UNI token soars 30% as Uniswap Labs and Foundation propose fee switch activation

Uniswap, the prominent Ethereum-based decentralized exchange, is moving to flick the much-anticipated protocol fee switch under a “UNIfication” governance proposal submitted by Uniswap Labs and the Uniswap Foundation on Monday. 

The plan, co-authored by protocol founder Hayden Adams, Executive Director of the Uniswap Foundation Devin Walsh, and Uniswap researcher Kenneth Ng, aims to reduce the supply of Uniswap’s native UNI token in part by activating a burn mechanism, according to the forum post.

UNI is trading above $8.65, a gain of nearly 30% on the day as of 4:50 p.m. ET, according to The Block’s price page.

This marks a significant shift for the protocol and its token holders, who have long pushed for a so-called “fee switch” that would divert a portion of the trading fees that historically accrued to liquidity providers to the Uniswap protocol’s treasury or UNI token holders.

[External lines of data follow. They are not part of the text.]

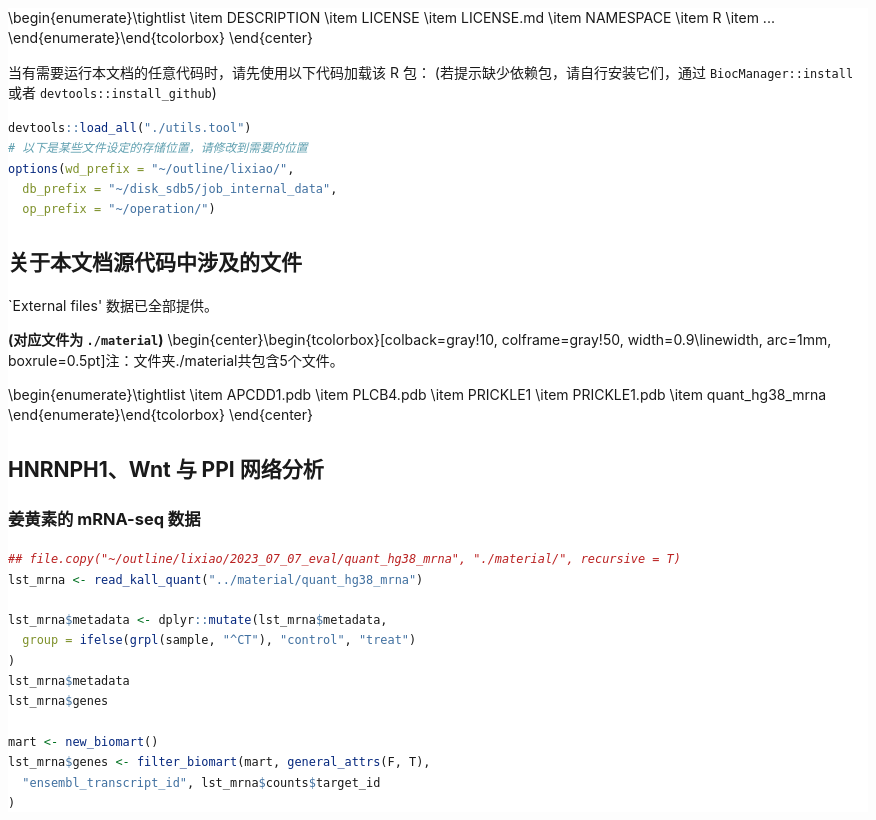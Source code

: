 \begin{enumerate}\tightlist
\item DESCRIPTION
\item LICENSE
\item LICENSE.md
\item NAMESPACE
\item R
\item ...
\end{enumerate}\end{tcolorbox}
\end{center}

当有需要运行本文档的任意代码时，请先使用以下代码加载该 R 包：
(若提示缺少依赖包，请自行安装它们，通过 `BiocManager::install` 或者 `devtools::install_github`) 


```r
devtools::load_all("./utils.tool")
# 以下是某些文件设定的存储位置，请修改到需要的位置
options(wd_prefix = "~/outline/lixiao/",
  db_prefix = "~/disk_sdb5/job_internal_data",
  op_prefix = "~/operation/")
```

## 关于本文档源代码中涉及的文件

 
`External files' 数据已全部提供。

**(对应文件为 `./material`)**
\begin{center}\begin{tcolorbox}[colback=gray!10, colframe=gray!50, width=0.9\linewidth, arc=1mm, boxrule=0.5pt]注：文件夹./material共包含5个文件。

\begin{enumerate}\tightlist
\item APCDD1.pdb
\item PLCB4.pdb
\item PRICKLE1
\item PRICKLE1.pdb
\item quant\_hg38\_mrna
\end{enumerate}\end{tcolorbox}
\end{center}

## HNRNPH1、Wnt 与 PPI 网络分析

### 姜黄素的 mRNA-seq 数据


```r
## file.copy("~/outline/lixiao/2023_07_07_eval/quant_hg38_mrna", "./material/", recursive = T)
lst_mrna <- read_kall_quant("../material/quant_hg38_mrna")

lst_mrna$metadata <- dplyr::mutate(lst_mrna$metadata,
  group = ifelse(grpl(sample, "^CT"), "control", "treat")
)
lst_mrna$metadata
lst_mrna$genes

mart <- new_biomart()
lst_mrna$genes <- filter_biomart(mart, general_attrs(F, T),
  "ensembl_transcript_id", lst_mrna$counts$target_id
)
```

The UNIfication plan takes a multifaceted approach towards reducing the token supply. In addition to using protocol fees earned by the Uniswap DEX and Unichain sequencer to burn tokens, it would also directly burn 100 million UNI tokens currently sitting in Uniswap’s treasury, representing “the protocol fees that could have been burned if fees were turned on at token launch.”

Additionally, the proposal would halt Uniswap Labs from earning fees on its interface, wallet, and API. The Uniswap Ethereum frontend has earned a cumulative $137 million, according to The Block’s data.

It remains unclear what percentage of the fees will go towards token burns. Uniswap has been one of the best-performing DeFi protocols in recent months, helping to lead a DeFi fee rebound, and is on track to earn over $2 billion in annualized revenue across its deployments

“Together with Uniswap Labs, we’re proposing a long-term model for the Uniswap ecosystem: one where protocol usage drives UNI burn and one aligned team focuses on protocol development and growth,” according to the forum post.

In addition to implementing plans to reward token holders, the UNIfication plan would merge the non-profit Uniswap Foundation into Labs, the entity primarily responsible for developing the protocol and Unichain L2. 

According to Adams, protocol leadership has waited to flip the fee switch “in great part due to a hostile regulatory environment.” Uniswap was one of many protocols targeted by the U.S. Securities and Exchange Commission under ex-Chair Gary Gensler’s tenure. 

“UNI launched in 2020, but for the past 5 years, Labs has been unable to meaningfully participate in Uniswap governance, and has been greatly restricted in the ways it can build value for the Uniswap community. That ends today!” Adams said.